And we are back, with the last of our sequence looking at Marvel’s archived stats from FANTASTIC FOUR #1 to see what they might tell us about how the book and the stories had been put together. Before we get into the fourth and final section of the issue, though, I want to share something else that’s related.

I came across this scan of the original artwork to the splash page of FANTASTIC FOUR #31 at the Auction Site where it was up for sale, and I thought that it was worth sharing in this context for a couple of reasons. Primary among them, the labeling of the page at the top as to its issue and number and so forth appears to be in the same hand that is apparent on the stats for FF #1. I’m guessing that’s the handwriting of Sol Brodsky, but that’s only a guess. But it shows that the labeling of the stat pages wasn’t done at the printer as we previously supposed, but rather was done in-house at Marvel before the book was sent out. That gives a bit more credence to the notion that the whole of FANTASTIC FOUR #1 was done front-to-back, just as we see it in the printed issue, without pages having been repurposed from other places. This is hardly conclusive evidence, but it’s one more brick. Secondarily, I wanted to run this to show the size of the original board, as opposed to the portion that was photographed for archiving. This gives us at least a sense as to how much of the original board may have been cropped out of Marvel’s archived stats.
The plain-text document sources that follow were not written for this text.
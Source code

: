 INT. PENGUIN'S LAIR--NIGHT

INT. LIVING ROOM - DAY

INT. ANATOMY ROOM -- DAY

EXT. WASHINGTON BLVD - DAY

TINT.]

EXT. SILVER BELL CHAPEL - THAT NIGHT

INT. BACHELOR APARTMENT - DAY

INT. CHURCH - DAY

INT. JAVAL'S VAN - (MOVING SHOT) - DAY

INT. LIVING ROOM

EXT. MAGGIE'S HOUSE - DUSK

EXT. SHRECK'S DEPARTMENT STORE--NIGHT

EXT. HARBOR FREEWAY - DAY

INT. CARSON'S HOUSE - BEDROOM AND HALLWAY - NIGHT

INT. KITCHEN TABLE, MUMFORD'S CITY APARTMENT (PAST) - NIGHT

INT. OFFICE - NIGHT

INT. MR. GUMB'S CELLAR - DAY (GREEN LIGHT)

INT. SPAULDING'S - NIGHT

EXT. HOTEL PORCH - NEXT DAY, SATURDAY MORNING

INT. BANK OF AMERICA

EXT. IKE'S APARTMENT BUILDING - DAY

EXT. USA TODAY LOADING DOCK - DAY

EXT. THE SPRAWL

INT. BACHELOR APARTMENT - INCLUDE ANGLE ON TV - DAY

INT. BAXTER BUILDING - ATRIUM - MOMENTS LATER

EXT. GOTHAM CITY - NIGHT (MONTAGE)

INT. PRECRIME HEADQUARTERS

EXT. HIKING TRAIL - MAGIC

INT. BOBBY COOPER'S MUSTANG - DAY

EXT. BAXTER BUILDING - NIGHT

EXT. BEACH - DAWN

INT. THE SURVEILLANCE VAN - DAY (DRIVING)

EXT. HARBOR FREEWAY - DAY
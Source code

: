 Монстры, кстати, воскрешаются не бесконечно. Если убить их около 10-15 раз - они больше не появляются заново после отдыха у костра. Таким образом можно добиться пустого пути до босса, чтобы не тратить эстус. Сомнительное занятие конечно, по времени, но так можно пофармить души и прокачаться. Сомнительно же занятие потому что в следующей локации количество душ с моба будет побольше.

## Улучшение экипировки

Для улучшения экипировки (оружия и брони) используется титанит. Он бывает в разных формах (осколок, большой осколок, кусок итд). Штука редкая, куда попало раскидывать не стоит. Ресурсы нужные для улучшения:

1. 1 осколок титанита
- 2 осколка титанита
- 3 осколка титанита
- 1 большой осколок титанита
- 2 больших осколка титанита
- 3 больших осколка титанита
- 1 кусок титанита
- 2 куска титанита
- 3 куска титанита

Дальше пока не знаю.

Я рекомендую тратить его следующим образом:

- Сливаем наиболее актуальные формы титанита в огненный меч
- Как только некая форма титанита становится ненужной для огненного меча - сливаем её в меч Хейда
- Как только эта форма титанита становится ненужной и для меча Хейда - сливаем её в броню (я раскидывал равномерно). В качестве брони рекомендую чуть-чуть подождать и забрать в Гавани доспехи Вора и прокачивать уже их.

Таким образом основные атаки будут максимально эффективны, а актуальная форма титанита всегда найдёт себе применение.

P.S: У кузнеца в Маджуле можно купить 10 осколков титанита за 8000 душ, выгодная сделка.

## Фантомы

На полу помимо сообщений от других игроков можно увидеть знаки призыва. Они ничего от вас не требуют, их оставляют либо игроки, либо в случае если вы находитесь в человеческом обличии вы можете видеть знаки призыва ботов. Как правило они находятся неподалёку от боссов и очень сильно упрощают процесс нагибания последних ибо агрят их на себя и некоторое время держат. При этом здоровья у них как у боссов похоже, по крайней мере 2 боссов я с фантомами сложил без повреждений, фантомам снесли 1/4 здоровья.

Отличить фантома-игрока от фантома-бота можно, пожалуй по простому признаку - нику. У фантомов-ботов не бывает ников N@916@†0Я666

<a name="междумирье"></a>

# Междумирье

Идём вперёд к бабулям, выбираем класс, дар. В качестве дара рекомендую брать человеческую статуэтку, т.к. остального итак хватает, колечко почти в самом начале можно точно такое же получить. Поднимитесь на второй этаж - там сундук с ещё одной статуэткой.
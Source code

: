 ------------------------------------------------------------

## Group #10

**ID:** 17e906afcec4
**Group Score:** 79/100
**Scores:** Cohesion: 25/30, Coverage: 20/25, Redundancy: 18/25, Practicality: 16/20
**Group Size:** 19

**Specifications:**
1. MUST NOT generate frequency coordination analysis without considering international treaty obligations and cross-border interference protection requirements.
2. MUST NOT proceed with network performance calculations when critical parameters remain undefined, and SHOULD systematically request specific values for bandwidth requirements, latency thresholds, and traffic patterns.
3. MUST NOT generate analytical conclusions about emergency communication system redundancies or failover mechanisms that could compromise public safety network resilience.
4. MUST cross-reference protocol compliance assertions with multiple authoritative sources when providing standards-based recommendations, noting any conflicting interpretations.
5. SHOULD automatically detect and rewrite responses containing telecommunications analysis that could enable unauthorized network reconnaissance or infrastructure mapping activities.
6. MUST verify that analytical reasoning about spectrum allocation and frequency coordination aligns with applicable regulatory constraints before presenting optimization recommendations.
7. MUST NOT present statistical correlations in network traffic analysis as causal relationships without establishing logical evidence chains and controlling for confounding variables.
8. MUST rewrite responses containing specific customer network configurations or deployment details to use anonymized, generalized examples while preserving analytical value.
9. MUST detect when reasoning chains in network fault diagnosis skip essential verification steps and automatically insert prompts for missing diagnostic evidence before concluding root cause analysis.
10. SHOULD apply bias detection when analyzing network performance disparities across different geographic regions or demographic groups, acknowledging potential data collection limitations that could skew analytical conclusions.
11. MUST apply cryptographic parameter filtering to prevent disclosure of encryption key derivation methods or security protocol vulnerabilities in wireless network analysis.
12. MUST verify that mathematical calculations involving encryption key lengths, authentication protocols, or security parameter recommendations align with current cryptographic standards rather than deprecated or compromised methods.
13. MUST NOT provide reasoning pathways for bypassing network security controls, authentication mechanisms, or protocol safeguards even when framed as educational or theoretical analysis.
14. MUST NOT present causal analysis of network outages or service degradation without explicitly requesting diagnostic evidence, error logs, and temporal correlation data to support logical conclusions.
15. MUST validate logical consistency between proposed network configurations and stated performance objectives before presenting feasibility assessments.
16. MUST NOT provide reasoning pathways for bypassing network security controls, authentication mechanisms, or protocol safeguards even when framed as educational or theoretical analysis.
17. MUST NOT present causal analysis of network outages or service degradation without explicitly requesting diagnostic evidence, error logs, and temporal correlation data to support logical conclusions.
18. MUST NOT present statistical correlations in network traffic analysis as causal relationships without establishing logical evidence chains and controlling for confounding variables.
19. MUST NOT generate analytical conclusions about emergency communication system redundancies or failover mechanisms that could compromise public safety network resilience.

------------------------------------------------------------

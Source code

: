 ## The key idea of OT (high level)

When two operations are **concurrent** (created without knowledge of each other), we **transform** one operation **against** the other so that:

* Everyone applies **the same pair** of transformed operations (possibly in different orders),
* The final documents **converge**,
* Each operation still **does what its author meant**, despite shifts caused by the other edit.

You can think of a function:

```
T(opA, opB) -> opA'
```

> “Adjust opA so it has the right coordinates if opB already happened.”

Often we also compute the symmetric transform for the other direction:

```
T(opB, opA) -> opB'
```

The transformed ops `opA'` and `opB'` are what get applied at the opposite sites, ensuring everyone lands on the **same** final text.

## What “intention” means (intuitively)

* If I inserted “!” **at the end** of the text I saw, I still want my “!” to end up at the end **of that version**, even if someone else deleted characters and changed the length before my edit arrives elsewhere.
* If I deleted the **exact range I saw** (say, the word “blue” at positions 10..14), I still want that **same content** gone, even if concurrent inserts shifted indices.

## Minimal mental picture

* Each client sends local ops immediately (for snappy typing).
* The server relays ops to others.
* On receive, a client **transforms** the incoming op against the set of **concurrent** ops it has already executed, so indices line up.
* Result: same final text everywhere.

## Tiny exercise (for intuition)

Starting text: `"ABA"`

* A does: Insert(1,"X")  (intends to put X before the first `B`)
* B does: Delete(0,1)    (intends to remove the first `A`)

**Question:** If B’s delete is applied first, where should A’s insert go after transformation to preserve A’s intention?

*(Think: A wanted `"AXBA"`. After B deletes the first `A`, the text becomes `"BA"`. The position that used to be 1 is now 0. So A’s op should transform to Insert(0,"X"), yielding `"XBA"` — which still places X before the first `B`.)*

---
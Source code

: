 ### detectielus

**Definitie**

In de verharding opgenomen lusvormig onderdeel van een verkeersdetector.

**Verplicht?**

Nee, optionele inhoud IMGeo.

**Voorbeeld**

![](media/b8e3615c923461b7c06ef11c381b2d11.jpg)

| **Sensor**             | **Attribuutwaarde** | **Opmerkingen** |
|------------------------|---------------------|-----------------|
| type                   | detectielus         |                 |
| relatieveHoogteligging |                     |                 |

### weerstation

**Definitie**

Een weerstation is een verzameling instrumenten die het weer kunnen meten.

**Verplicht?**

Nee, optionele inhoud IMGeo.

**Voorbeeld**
Here on Page 20, there’s a bit scratched out on the labeling at the top of the page. Zooming in super-close on it, it looks to me as though this was nothing more than somebody having written the wrong flat number on this particular page and correcting that error. As we’ve spoken about on prior occasions, this three-panel sequence where the Thing takes his overcoat off is staged as though it is a reveal, which is odd given that we’ve already seen Ben Grimm in all of his monstrous glory earlier. This makes more sense from a storytelling standpoint of the back half of this issue had been intended as a shorter stand-alone story at first. It’s also worth pointing out that, especially in this sequence, the Thing’s physiognomy is a lot less human-seeming than what he’d evolve into over time. He’s weirdly proportioned, with no neck and an extremely wide body, and no sense of a skeleton or typical human musculature. In effect, he’s a lot more deformed than what we will come to think of when considering the character.

PAGE 21. It sure looks to me like somebody, possibly production man Sol Brodsky or inker George Klein, touched up the Thing figure in Panel 4, putting him back into his overcoat and hat (since he’ll take them off again in a couple of pages) and inadvertently making him seem a lot thinner and taller here that he really ought to be. Kirby would occasionally lose track of such continuity as whether the Thing had his coat on or off in the course of a story, so focused was he on what was to come next, so little discontinuities of detail such as this one crop up often in his stories.

There’s some evidence of editorial corrections on this page. In that first panel, comprised of three stacked smaller images, the bottom image has definitely been extended on the right side, indicating that it was originally more of a square (or that there was something on the right side of the image that it became necessary to take out–a figure of the Mole Man, perhaps?) The other two stacked images don’t show obvious signs of tampering, though I wouldn’t be surprised to learn that lamp in the topmost one was slid all the way to the right and was originally much closer to the woman. I wonder if this sequence might have originally only had those two images, and they were reworked to include the third. This whole stacked panel seems like a very unorthodox choice for Kirby, and so the hand of Lee would seem to be responsible.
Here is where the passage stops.